The deaths of three teens in three separate Oregon car crashes earlier this month is leading some observers to call for a rethinking of the state’s teen driving laws, according to The Oregonian.
“In 1999 the state passed a graduated driver’s license law for people under 18, requiring a period of supervised driving and a six-month ban on having other teenagers in the car,” the newspaper notes. Over the first eight years that the law was in effect the result was a dramatic fall in the rate of fatal car crashes involving Oregon teenagers. “The number of crashes involving teen drivers plummeted 29 percent, from 6001 to 4279,” according to the newspaper.

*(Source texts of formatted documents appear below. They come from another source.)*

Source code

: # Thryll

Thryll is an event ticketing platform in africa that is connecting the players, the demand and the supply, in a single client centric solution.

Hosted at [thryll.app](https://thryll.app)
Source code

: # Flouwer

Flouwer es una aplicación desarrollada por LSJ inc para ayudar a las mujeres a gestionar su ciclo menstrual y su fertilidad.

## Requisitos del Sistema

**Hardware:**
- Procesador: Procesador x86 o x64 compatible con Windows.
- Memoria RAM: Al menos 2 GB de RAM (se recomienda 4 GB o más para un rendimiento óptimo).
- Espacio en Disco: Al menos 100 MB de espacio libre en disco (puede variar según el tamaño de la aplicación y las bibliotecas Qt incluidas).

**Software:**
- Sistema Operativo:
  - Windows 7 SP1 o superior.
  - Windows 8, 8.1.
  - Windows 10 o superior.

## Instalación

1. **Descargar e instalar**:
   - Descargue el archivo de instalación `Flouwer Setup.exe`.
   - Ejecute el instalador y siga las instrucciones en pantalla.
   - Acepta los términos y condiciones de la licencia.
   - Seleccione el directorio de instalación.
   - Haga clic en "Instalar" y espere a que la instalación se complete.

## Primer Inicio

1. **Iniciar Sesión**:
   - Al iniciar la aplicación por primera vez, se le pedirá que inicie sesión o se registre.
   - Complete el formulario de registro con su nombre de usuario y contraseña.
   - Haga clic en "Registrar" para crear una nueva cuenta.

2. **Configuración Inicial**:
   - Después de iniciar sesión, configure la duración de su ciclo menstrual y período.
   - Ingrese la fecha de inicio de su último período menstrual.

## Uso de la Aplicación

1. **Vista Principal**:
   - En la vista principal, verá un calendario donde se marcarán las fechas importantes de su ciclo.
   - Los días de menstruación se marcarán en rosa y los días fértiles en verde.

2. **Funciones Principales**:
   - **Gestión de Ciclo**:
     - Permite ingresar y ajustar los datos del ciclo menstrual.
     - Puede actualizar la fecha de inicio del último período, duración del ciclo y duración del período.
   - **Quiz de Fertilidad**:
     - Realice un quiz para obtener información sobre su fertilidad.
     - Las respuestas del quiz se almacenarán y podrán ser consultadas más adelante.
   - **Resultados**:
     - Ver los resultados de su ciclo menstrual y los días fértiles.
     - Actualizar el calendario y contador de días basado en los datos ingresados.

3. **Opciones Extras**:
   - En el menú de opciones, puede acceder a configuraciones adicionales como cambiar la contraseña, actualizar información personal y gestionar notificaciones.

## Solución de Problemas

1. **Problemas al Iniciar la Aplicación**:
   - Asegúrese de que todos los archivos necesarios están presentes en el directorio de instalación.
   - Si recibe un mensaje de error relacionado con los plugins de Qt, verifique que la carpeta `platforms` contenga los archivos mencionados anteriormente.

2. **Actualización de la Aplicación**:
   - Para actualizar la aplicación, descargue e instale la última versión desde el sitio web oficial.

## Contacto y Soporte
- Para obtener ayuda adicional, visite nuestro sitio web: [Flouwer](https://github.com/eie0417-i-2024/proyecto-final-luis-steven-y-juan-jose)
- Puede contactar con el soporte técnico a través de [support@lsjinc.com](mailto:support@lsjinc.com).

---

The recent accidents, however, highlight another trend: the fact that accident rates among teens are slowly rising again, leading some analysts to wonder whether the 1999 law has reached the limits of its effectiveness. The newspaper quotes a senior official from the Oregon Department of Transportation saying “with things leveling off, the question from a legislative point of view is what’s the next step? What else can we do?” As a result, according to The Oregonian, the ODOT is urging “lawmakers to put stricter limits on when drivers under 18 can have other teens riding along.”
The proposal is based on research indicating that teens in general, and teenage boys in particular, tend to drive more recklessly when other teens are in the car. Under current law newly-licensed drivers under the age of 18 “are prohibited from having passengers under 20, except for family members, for the first six months after receiving their license. During the second six months, they can ferry no more than three under-20 passengers in the vehicle.” One idea is to extend the time-frame of those restrictions.

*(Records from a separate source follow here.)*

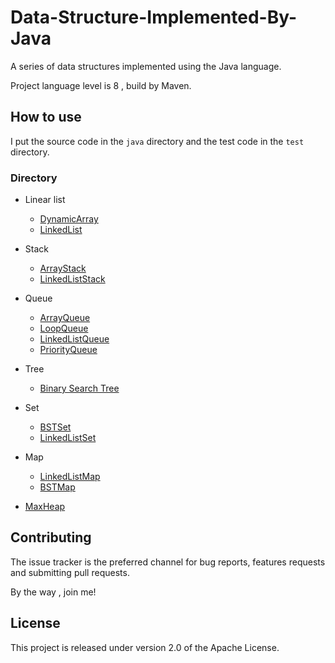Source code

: # Data-Structure-Implemented-By-Java

A series of data structures implemented using the Java language.

Project language level is 8 , build by Maven.

## How to use

I put the source code in the `java` directory and the test code in the `test` directory.

### Directory

* Linear list
    * [DynamicArray](https://github.com/learnmedicalcantsavecn/Data-Structure-Implemented-By-Java/tree/master/src/main/java/com/ximingxing/array)
    * [LinkedList](https://github.com/learnmedicalcantsavecn/Data-Structure-Implemented-By-Java/tree/master/src/main/java/com/ximingxing/linkedlist)

* Stack
    * [ArrayStack](https://github.com/learnmedicalcantsavecn/Data-Structure-Implemented-By-Java/tree/master/src/main/java/com/ximingxing/stack)
    * [LinkedListStack](https://github.com/learnmedicalcantsavecn/Data-Structure-Implemented-By-Java/tree/master/src/main/java/com/ximingxing/stack)

* Queue
    * [ArrayQueue](https://github.com/learnmedicalcantsavecn/Data-Structure-Implemented-By-Java/tree/master/src/main/java/com/ximingxing/queue)
    * [LoopQueue](https://github.com/learnmedicalcantsavecn/Data-Structure-Implemented-By-Java/tree/master/src/main/java/com/ximingxing/queue)
    * [LinkedListQueue](https://github.com/learnmedicalcantsavecn/Data-Structure-Implemented-By-Java/tree/master/src/main/java/com/ximingxing/queue)
    * [PriorityQueue](https://github.com/learnmedicalcantsavecn/Data-Structure-Implemented-By-Java/tree/master/src/main/java/com/ximingxing/queue)

* Tree
    * [Binary Search Tree](https://github.com/learnmedicalcantsavecn/Data-Structure-Implemented-By-Java/tree/master/src/main/java/com/ximingxing/bstree)
    
* Set
    * [BSTSet](https://github.com/learnmedicalcantsavecn/Data-Structure-Implemented-By-Java/tree/master/src/main/java/com/ximingxing/set)
    * [LinkedListSet](https://github.com/learnmedicalcantsavecn/Data-Structure-Implemented-By-Java/tree/master/src/main/java/com/ximingxing/set)
    
* Map
    * [LinkedListMap](https://github.com/learnmedicalcantsavecn/Data-Structure-Implemented-By-Java/tree/master/src/main/java/com/ximingxing/map)
    * [BSTMap](https://github.com/learnmedicalcantsavecn/Data-Structure-Implemented-By-Java/tree/master/src/main/java/com/ximingxing/map)
    
* [MaxHeap](https://github.com/learnmedicalcantsavecn/Data-Structure-Implemented-By-Java/tree/master/src/main/java/com/ximingxing/maxheap)

## Contributing

The issue tracker is the preferred channel for bug reports, features requests and submitting pull requests.

By the way , join me!

## License

This project is released under version 2.0 of the Apache License.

As the article also notes, “nationally, motor vehicle crashes are the leading cause of death among teenagers.” As a Portland auto accident lawyer I see far too many cases involving teens and believe that any measure that might help cut the still-high teen car accident rate is worth considering. There will, of course, be a number of other issues to consider here: will the potential penalties be tough enough to serve as a real deterrent? Will the new laws be subject to primary enforcement (i.e. will police officers, in effect, be able to pull over a car full of teenagers for the express purpose of checking people’s ages). Like all significant legislative proposals making any change will require time and careful consideration. It is, however, a conversation worth having.